Open mayhewsw opened 5 years ago
Hi,
Mmm can you reproduce the results on en-fr? It's possible that the new embeddings are not as good as the previous ones, I'll see if I can find the old ones again.
Trying fr-en as we speak. This should get 17.50, just from running the run.sh script, right?
No because the script uses way less data than in the paper (you can increase the amount of monolingual data to train the language model, it will significantly increase the performance), and the new fastText embeddings are different and I have not tested them. I was just hoping the new embeddings are better.
Also, if your goal is MT in general I would suggest looking at https://github.com/facebookresearch/XLM The new repo is a NMT model only, but with cross-lingual language model pretraining. It does not use PBSMT anymore, and works much better (> 33 BLEU in the end on en-fr).
Thanks for the pointer. I want to use it for a different cross-lingual task, so having the hard alignments from Moses is important.
OK, larger LM. I'll try that too.
I got 11.04 for fr-en. I will try with a larger language model.
I tried a large LM for de-en. The original LM was trained on 10M lines of text. I trained one on 100M lines, and the performance went up only slightly: 11.11.
Could it be the seed dictionary for the alignments? I had been using "identical_char", but I've seen much better results (13 BLEU) when I use "default" option, which uses a small dictionary. Maybe with the whole dictionary it gets to 15.
Interesting that you get such a difference with the seed dictionary over identical_char. In En-De identical_char should return almost as good dictionary (if not better) than with seed. Are you also using the iterative refinement procedure? What accuracy do you get on De-En / En-De word translation with seed / identical char? It should be very similar.
All my experiments are de-en.
For the identical_char dictionary, I did all 5 refinements, and the output of the best iteration (5) is:
Starting iteration 5... Building the train dictionary ... New train dictionary of 3844 pairs.

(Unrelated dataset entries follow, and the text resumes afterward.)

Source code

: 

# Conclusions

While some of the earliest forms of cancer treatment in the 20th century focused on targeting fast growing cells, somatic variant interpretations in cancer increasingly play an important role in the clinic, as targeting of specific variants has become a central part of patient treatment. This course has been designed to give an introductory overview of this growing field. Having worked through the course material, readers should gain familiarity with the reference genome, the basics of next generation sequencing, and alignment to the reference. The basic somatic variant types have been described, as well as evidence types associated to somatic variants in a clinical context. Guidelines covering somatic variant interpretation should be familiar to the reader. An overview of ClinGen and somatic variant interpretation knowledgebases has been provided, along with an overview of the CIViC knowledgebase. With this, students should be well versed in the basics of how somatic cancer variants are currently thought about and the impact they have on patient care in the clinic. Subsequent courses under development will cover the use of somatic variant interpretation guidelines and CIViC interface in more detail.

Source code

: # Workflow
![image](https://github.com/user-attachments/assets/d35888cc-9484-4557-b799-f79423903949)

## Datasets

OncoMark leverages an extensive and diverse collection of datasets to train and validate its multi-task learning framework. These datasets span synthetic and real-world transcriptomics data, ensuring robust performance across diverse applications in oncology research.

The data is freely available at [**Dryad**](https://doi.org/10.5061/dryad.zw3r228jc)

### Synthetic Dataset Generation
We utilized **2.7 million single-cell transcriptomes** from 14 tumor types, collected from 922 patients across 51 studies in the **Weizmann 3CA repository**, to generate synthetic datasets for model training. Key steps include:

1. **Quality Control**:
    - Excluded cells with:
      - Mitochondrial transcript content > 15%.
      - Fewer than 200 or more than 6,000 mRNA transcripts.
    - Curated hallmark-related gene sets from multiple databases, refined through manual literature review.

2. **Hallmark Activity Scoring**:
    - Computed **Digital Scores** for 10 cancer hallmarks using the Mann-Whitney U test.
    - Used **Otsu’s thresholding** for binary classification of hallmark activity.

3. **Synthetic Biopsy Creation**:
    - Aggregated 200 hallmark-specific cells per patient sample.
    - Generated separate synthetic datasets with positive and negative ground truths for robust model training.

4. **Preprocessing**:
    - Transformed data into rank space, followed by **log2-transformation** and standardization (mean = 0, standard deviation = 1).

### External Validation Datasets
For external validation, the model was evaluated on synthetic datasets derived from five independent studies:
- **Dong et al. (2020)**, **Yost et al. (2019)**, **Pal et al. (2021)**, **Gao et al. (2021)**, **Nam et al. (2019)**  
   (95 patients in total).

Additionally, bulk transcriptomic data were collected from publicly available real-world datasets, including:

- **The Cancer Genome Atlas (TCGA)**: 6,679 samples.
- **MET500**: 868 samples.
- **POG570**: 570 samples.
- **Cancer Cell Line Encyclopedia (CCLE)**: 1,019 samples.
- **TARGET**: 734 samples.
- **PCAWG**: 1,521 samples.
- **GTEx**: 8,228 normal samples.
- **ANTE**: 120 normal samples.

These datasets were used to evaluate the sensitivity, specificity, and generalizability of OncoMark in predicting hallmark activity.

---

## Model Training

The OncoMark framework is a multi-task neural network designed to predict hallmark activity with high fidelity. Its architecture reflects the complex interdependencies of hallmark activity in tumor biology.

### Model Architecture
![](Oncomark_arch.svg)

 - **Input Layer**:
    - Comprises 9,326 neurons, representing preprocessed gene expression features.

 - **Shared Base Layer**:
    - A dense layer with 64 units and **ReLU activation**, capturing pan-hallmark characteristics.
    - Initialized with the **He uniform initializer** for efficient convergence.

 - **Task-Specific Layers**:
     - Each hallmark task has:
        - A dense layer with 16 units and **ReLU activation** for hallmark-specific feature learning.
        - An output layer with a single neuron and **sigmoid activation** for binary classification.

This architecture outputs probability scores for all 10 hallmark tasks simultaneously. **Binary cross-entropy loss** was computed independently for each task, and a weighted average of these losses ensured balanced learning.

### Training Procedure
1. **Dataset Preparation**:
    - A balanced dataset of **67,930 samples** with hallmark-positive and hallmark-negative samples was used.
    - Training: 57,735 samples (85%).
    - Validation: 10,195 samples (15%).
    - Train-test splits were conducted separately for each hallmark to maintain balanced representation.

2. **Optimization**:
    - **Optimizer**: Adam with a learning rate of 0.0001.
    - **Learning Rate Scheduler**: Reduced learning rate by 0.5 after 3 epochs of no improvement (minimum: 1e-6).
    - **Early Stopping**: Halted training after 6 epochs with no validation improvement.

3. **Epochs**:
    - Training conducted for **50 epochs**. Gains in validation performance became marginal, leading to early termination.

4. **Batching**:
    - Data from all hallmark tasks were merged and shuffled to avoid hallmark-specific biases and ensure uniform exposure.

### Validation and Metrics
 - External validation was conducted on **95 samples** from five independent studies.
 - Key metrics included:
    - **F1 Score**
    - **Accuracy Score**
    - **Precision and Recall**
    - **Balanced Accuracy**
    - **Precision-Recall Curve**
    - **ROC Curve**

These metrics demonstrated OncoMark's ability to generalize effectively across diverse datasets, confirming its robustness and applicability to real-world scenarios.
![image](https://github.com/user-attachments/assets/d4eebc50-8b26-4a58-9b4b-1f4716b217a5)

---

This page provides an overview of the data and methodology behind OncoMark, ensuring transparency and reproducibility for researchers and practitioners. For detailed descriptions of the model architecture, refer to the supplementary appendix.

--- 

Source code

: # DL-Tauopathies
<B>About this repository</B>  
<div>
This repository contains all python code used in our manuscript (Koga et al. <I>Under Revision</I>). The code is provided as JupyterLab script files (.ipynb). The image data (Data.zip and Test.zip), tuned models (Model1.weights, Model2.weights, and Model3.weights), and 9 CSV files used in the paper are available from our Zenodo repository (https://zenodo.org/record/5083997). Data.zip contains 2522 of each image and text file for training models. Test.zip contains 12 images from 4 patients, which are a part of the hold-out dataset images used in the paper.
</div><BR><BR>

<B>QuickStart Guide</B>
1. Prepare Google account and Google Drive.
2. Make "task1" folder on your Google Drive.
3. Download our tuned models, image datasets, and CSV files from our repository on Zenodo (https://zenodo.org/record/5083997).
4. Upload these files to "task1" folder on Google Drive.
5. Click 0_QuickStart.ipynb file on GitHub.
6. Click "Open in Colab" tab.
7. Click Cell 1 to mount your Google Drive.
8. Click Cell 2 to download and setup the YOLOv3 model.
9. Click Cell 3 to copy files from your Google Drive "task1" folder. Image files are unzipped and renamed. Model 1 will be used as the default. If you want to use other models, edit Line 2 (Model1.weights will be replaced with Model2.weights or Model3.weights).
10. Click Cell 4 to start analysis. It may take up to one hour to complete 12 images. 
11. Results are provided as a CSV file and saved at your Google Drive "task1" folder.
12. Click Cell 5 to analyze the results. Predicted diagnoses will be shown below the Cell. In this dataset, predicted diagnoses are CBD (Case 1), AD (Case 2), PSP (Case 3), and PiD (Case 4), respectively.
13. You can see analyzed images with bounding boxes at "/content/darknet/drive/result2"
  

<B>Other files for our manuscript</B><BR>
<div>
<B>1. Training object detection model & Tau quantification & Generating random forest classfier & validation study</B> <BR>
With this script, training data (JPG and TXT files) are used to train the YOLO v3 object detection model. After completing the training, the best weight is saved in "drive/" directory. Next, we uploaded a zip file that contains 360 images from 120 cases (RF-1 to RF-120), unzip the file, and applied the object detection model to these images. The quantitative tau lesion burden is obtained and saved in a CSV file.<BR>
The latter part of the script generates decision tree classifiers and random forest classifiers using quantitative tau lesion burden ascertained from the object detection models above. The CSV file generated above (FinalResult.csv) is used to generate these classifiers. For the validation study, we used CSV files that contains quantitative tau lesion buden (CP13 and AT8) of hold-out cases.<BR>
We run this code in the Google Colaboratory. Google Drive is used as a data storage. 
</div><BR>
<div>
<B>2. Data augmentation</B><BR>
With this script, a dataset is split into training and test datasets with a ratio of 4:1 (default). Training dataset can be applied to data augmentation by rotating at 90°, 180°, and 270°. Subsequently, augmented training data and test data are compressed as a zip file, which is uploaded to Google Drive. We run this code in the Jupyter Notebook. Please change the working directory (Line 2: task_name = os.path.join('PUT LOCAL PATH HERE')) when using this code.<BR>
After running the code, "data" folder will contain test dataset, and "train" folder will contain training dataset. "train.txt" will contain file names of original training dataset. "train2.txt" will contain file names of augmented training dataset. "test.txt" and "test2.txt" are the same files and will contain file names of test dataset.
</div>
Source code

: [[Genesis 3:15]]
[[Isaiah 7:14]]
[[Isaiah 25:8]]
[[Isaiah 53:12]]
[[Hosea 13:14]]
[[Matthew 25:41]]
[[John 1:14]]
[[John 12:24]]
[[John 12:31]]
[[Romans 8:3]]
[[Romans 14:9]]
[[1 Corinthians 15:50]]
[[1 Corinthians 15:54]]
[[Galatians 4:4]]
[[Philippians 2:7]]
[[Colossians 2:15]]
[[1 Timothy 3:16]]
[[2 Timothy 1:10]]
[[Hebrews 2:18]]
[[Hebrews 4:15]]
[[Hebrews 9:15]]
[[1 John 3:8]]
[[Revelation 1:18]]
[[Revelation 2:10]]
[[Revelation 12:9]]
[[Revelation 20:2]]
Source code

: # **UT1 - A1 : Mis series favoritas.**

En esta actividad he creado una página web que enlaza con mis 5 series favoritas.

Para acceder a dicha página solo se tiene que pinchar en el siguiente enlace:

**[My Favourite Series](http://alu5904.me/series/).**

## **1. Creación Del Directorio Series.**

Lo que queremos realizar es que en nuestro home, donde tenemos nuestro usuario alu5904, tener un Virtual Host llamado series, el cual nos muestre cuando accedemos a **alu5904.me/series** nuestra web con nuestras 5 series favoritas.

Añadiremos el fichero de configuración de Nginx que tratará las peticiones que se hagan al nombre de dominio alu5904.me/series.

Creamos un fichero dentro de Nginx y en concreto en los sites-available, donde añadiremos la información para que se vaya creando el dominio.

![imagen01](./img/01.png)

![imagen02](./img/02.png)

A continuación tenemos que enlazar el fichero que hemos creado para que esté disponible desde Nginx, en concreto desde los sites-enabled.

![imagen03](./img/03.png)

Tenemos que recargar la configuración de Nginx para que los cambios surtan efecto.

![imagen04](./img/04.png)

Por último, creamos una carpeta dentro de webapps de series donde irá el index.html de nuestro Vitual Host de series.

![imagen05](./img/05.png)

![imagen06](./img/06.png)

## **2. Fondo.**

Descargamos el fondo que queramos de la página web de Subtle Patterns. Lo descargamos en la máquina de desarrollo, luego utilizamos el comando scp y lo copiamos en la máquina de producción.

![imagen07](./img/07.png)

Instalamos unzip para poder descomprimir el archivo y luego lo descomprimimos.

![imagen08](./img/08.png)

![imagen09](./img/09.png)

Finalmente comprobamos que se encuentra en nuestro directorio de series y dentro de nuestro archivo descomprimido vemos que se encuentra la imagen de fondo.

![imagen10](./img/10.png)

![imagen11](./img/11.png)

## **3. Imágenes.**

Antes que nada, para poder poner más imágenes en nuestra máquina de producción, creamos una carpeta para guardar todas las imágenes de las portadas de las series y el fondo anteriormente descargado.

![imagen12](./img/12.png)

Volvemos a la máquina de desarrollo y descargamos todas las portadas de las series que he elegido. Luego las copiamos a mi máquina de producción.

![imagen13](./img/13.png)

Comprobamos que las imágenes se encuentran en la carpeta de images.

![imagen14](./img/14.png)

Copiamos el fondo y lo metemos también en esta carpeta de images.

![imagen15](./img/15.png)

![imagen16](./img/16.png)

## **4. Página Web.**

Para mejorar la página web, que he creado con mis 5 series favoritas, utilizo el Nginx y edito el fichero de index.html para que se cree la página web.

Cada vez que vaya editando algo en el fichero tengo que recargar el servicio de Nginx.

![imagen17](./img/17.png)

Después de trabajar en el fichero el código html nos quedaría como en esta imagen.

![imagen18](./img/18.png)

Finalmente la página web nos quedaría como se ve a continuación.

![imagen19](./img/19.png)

Found 2814 pairs of words in the dictionary (1489 unique). 13 other pairs contained at least one unknown word (0 in lang1, 13 in lang2) 1489 source words - nn - Precision at k = 1: 62.525185 1489 source words - nn - Precision at k = 5: 77.098724 1489 source words - nn - Precision at k = 10: 81.329752 Found 2814 pairs of words in the dictionary (1489 unique). 13 other pairs contained at least one unknown word (0 in lang1, 13 in lang2) 1489 source words - csls_knn_10 - Precision at k = 1: 67.159167 1489 source words - csls_knn_10 - Precision at k = 5: 80.926797 1489 source words - csls_knn_10 - Precision at k = 10: 84.687710
For the seed dictionary ("default"), I only did one iteration, and the output of the best iteration (0) is:
Found 2814 pairs of words in the dictionary (1489 unique). 13 other pairs contained at least one unknown word (0 in lang1, 13 in lang2) 1489 source words - nn - Precision at k = 1: 66.756212 1489 source words - nn - Precision at k = 5: 81.061115 1489 source words - nn - Precision at k = 10: 85.963734 Found 2814 pairs of words in the dictionary (1489 unique). 13 other pairs contained at least one unknown word (0 in lang1, 13 in lang2) 1489 source words - csls_knn_10 - Precision at k = 1: 71.591672 1489 source words - csls_knn_10 - Precision at k = 5: 83.948959 1489 source words - csls_knn_10 - Precision at k = 10: 87.642713
FWIW, the supervised numbers are pretty close to those found in Table 1 of (Conneau 2017).
Regarding the vectors: the paper talks about n-grams in the vectors (with examples in Table 1). How did you get these? The common crawl vectors that the scripts in this repo download don't have n-gram phrases in them.
We used the word2phrase code of Mikolov to generate n-grams, then applied fastText on the generated corpus of n-grams: https://github.com/tmikolov/word2vec
Got it. Thanks. Any chance these vectors are available for download?
Unfortunately I don't have anything left of this data, sorry about that :/
@mayhewsw - did you get your PBSMT to work? how'd you do it?
I achieved a 13.5 BLEU on En-FR PBSMT, but only after changing to --dico_train default, so this uses a seed dictionary and isn't fully unsupervised. @glample, you mentioned the fasttext embeddings had been updated and you'd hoped they were better - do you have the old ones? I'll test this hypothesis.
Previously I had an issue with capitalization, but that was resolved (thanks!).
That said, I'm still not able to get 15.63 BLEU on de-en newstest2016. My best score is 10.9.
Test data:
These are my parameters (default from run.sh)
Is there anything I'm missing? Happy to provide more info if it helps.